- Directed by: Miklós Jancsó
- Starring: György Cserhalmi; Zsuzsa Czinkóczi; Georgiana Tarjan; Lajos Balázsovits; István Kovács; István Bujtor; Bertalan Solti; László Horváth; József Madaras; Gábor Koncz; Sándor Kátó;
- Release date: 11 October 1979;
- Running time: 73 minutes
- Country: Hungary
- Language: Hungarian

= Allegro barbaro (film) =

1979 film

Allegro barbaro is a 1979 Hungarian drama film directed by Miklós Jancsó.The film starring György Cserhalmi, Zsuzsa Czinkóczi, Lajos Balázsovits, Georgiana Tarjan, István Kovács in the lead roles.

"Hungarian Rhapsody and Allegro Barbaro (both 1978) formed the first two parts of an uncompleted trilogy on the life of a nationalist executed in 1944 for his involvement in an anti-Hitler plot.
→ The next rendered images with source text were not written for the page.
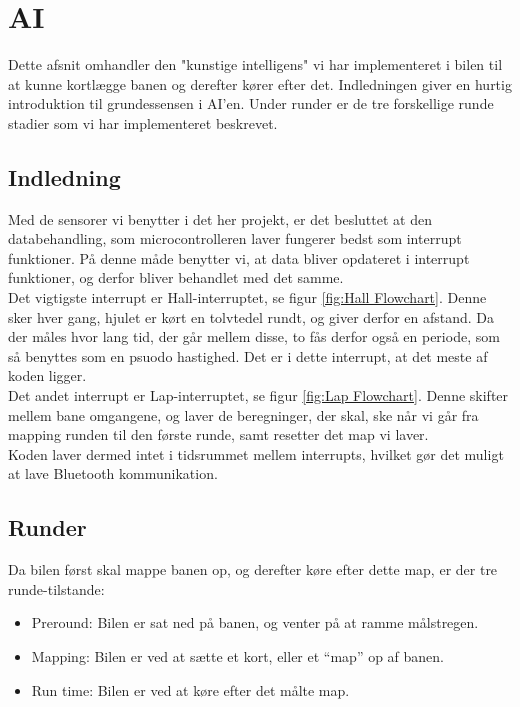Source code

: \section{AI}
Dette afsnit omhandler den "kunstige intelligens" vi har implementeret i bilen til at kunne kortlægge banen og derefter kører efter det. Indledningen giver en hurtig introduktion til grundessensen i AI'en. Under runder er de tre forskellige runde stadier som vi har implementeret beskrevet.

\subsection{Indledning}
Med de sensorer vi benytter i det her projekt, er det besluttet at den databehandling, som microcontrolleren laver fungerer bedst som interrupt funktioner. På denne måde benytter vi, at data bliver opdateret i interrupt funktioner, og derfor bliver behandlet med det samme.
\\

Det vigtigste interrupt er Hall-interruptet, se figur \ref{fig:Hall Flowchart}. Denne sker hver gang, hjulet er kørt en tolvtedel rundt, og giver derfor en afstand. Da der måles hvor lang tid, der går mellem disse, to fås derfor også en periode, som så benyttes som en psuodo hastighed. Det er i dette interrupt, at det meste af koden ligger.
\\

Det andet interrupt er Lap-interruptet, se figur \ref{fig:Lap Flowchart}. Denne skifter mellem bane omgangene, og laver de beregninger, der skal, ske når vi går fra mapping runden til den første runde, samt resetter det map vi laver.
\\

Koden laver dermed intet  i tidsrummet mellem interrupts, hvilket gør det muligt at lave Bluetooth kommunikation.

\subsection{Runder}

Da bilen først skal mappe banen op, og derefter køre efter dette map, er der tre runde-tilstande:

\begin{itemize}
\item Preround: Bilen er sat ned på banen, og venter på at ramme målstregen.
\item Mapping: Bilen er ved at sætte et kort, eller et ``map'' op af banen.
\item Run time: Bilen er ved at køre efter det målte map.
\end{itemize}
Both were judged too parochial to travel abroad." Allegro Barbaro is thus considered to be part II of the director's Hungarian Trilogy.

==Cast==
- György Cserhalmi as Zsadányi István
- Zsuzsa Czinkóczi as Bankós Mari
- Georgiana Tarjan as Tarján Györgyi
- Lajos Balázsovits as Zsadányi Gábor
- István Kovács as Komár István gróf
- István Bujtor as Hédervári
- Bertalan Solti as Öreg Bankós
- László Horváth as Kovács

== Analysis ==
The title refers to a musical piece of the same name by Béla Bartók, that was extensively used in the soundtrack of another film by the same director, Elektra.